Als
verzamelaar van het werk van Armando had ik de herdruk van ‘De Boksers’ uit
1994 al in mijn bezit: een kleine pocket, uitgegeven in de zgn.
Sportbibliotheek. Het origineel is van een jaar ervoor. Het is een prachtig
uitgegeven boek op ongeveer A-4 formaat. Deze bibliofiele uitgave heeft een oplage
van 200. 178 exemplaren zijn genummerd en gesigneerd. 22 exemplaren - niet
bestemd voor de handel – zijn ongenummerd en ongesigneerd. Zo’n exemplaar is
dit.
De aanschaf
was een goede gelegenheid het boek te herlezen. De foto’s van boksers zijn van
Guus de Jong en zijn mooi zwart-wit. De foto’s laten actie zien, maar vooral
menselijk drama. De beelden zijn zelden heroïsch. Opmerkelijk is dat de foto’s
in een andere volgorde staan dan in de tweede druk.
De teksten
zijn ready-mades, opgetekend door Armando in kleedkamers, op sportscholen en
tijdens wedstrijden. Hij was zelf bokser en liefhebber van bokswedstrijden. Hij
verkeerde veel in deze kringen. De sterke verhalen zijn prachtig. Ik zal er twee citeren.
-
Moet
je luisteren, die goser tegen wie je vanavond staat, dat is een waardeloze
drol, maar pas op, het is een vechtjas.
-
O
ja? Is het een knokker?
-
Het
is een knokker. Boksen kan ie niet.
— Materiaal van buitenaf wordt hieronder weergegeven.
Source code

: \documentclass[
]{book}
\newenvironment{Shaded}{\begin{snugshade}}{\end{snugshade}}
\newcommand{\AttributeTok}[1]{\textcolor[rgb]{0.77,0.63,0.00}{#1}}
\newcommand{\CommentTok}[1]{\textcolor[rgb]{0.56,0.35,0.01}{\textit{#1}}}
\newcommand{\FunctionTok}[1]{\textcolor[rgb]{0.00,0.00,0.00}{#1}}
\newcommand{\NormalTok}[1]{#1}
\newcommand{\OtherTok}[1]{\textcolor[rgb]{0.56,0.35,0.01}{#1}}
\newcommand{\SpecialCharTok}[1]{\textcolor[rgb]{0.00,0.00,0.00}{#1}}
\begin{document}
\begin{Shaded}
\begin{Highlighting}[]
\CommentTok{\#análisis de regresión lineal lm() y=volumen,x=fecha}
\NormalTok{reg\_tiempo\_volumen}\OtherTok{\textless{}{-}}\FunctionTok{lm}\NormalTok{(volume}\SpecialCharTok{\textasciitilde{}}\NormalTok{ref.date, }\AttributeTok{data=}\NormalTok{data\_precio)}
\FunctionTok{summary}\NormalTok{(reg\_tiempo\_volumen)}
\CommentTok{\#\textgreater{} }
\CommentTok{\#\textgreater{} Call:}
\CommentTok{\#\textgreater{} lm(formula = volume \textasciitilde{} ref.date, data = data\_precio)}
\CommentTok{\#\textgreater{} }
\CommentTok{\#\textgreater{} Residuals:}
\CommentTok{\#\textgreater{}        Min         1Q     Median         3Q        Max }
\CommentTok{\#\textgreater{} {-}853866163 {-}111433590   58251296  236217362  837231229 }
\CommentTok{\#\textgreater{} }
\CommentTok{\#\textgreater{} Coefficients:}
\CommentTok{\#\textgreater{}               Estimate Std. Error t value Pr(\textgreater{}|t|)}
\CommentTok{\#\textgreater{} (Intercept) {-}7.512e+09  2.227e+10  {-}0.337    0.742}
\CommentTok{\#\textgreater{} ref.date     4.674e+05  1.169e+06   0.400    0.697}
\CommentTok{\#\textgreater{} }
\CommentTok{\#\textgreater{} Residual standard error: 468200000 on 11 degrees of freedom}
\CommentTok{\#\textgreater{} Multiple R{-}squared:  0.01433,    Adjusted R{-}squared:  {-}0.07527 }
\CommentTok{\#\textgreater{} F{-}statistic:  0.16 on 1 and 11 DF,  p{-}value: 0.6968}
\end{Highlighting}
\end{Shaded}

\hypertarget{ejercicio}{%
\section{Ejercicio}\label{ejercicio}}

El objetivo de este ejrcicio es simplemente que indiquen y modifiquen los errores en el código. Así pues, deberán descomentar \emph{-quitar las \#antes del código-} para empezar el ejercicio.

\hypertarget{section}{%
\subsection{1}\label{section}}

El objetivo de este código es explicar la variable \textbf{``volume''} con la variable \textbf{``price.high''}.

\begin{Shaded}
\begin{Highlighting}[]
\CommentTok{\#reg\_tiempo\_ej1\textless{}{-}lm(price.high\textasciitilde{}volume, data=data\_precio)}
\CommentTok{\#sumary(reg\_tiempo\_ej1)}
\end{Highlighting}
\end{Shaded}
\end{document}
Dus gebruik je benen. Blijf in beweging.
Laat je linkse lopen.
-
Die
ga ik gek tikken.
-
Denk
erom: links links links. En op je benen blijven.
-
Ik
heb honger.
-
Luister
nou, eikel. Wat heb ik nou gezegd.
-
J,
ik heb het wel gehoord: tik tik tik van links. En op m’n benen.
-
Juist.
En niet meevechten, hoor je me.
-
Wat?
-
Niet
gaan knokken, dat kan ie beter dan jij, maar boksen kan ie niet en dat kan jij
wel.
-
Laten
we nog even wat eten.
-
En
denk erom, links links links.
Ik moest es
een wedstrijdje boksen in het buitenland, ik zeg tegen m’n helper, wat is dat
voor een snuiter tegen wie ik moet boksen. O, zegt ie, da’s niks, da’s een
koekie, je hoeft je geen zorgen te maken. Nou, we beginnen, hij slaat meteen m’n
neus in m’n hersens, daar heb ik die platte giechel aan overgehouden. Ik zal je
vertellen, ik heb de wedstrijd uitgebokst, maar vraag me niet hoe. Ik wist
helemaal niet meer waar ik was en wie ik was wist ik ook al niet meer. Die goser
heeft me zo de vliegende pleures geslagen dat m’n kop na de wedstrijd twee
centimeter dikker was, ik zal blind worden als het niet waar was.